Required action:
Search term "angry": work out how many lines of the data below contain it, and answer with that number alone.

[Data excerpts]
*** Block opens ***
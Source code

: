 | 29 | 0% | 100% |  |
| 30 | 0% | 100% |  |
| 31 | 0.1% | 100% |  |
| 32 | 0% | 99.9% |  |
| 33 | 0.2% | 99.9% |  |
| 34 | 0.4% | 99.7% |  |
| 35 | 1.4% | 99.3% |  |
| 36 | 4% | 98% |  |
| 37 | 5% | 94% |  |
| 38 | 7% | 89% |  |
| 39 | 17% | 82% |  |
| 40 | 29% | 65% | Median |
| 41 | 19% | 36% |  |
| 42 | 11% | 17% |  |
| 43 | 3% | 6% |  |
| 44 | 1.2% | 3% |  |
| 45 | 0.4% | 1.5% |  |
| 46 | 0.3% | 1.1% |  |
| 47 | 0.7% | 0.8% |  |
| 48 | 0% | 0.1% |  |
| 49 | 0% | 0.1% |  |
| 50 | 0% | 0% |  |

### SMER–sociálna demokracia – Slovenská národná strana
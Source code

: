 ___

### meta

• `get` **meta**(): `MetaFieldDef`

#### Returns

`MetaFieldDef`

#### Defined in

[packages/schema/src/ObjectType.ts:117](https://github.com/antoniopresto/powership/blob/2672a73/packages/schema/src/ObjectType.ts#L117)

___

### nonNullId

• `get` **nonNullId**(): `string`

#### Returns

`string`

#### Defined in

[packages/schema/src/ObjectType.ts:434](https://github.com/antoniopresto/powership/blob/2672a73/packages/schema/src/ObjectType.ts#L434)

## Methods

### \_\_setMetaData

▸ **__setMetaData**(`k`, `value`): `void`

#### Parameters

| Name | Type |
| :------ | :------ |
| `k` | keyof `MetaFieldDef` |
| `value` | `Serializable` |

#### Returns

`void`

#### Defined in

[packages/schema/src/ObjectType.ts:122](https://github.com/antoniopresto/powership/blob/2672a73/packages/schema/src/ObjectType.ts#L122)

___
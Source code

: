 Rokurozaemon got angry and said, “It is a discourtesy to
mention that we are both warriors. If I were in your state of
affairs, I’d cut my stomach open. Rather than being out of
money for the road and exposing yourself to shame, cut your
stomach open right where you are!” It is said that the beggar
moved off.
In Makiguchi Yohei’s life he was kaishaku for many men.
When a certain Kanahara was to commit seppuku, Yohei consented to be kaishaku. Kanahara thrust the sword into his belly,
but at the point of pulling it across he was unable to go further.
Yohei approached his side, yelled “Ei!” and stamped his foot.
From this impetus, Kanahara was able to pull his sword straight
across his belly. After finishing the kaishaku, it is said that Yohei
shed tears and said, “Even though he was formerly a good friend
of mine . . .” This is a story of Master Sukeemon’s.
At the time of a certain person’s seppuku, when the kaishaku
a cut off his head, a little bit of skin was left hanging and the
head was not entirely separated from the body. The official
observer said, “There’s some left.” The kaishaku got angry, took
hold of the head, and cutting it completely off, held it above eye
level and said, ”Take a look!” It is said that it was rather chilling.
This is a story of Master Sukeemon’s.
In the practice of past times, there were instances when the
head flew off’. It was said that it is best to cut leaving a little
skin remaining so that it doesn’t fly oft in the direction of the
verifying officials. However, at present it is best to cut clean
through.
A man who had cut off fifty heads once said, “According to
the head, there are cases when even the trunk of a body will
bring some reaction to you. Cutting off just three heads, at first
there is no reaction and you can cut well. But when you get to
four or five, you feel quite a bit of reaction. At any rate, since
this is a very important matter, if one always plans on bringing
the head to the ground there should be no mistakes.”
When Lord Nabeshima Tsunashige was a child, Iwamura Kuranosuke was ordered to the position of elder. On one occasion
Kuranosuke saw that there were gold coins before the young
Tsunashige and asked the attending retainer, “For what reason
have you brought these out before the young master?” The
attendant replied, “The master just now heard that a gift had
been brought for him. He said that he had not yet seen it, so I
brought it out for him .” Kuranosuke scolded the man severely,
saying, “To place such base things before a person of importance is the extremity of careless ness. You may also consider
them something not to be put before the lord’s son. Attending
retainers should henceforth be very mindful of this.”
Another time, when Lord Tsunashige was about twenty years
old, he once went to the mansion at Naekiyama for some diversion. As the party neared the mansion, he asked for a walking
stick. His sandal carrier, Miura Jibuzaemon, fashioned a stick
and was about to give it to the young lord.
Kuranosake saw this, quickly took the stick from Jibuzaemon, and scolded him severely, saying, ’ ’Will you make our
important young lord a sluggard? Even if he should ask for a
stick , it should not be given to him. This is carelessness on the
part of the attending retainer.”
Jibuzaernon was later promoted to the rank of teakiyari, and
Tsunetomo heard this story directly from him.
*** Block closes ***
Reply to the exercise:
2